Jak się okazało, poszkodowani przebywając w miejscu pracy zatruli czadem. Co ciekawe, początkowo nic nie wskazywało na to, że pokrzywdzonych może być więcej osób. W końcu załoga karetki pogotowia została wezwana do jednej kobiety, która straciła przytomność na terenie piekarni.
Na szczęście ratownicy podjęli decyzję o zgłoszeniu całej sytuacji do centrum powiadamiania ratunkowego. Medycy zasugerowali, że mogło dojść do zatrucia czadem. Po wstępnych oględzinach strażacy potwierdzili tę informację.

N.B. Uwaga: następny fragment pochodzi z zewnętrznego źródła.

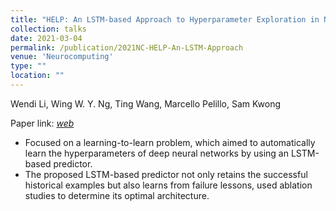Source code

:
 ```yaml
---
title: "HELP: An LSTM-based Approach to Hyperparameter Exploration in Neural Network Learning"
collection: talks
date: 2021-03-04
permalink: /publication/2021NC-HELP-An-LSTM-Approach
venue: 'Neurocomputing'
type: ""
location: ""
---
```

Wendi Li, Wing W. Y. Ng, Ting Wang, Marcello Pelillo, Sam Kwong

Paper link: [*web*](https://www.sciencedirect.com/science/article/abs/pii/S0925231221003337)

* Focused on a learning-to-learn problem, which aimed to automatically learn the hyperparameters of deep neural networks by using an LSTM-based predictor.
* The proposed LSTM-based predictor not only retains the successful historical examples but also learns from failure lessons, used ablation studies to determine its optimal architecture.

„U 6 z 18 ewakuowanych pracowników stwierdzono podwyższony poziom karboksyhemoglobiny (od 12-26%), w związku z czym zostały one przetransportowane do szpitala. W pomieszczeniach piekarni stwierdzono obecność tlenku węgla do 400 ppm” – przekazał starszy kapitan Marek Jeziorski, rzecznik Komendy Powiatowej Państwowej Straży Pożarnej w Radomsku.
Przedstawiciel straży pożarnej wspomniał, iż w piekarni wykorzystywane są piece opalane gazem. Natomiast funkcjonariusze policji w Radomsku wyjaśniają aktualnie, co mogło doprowadzić do groźnego incydentu.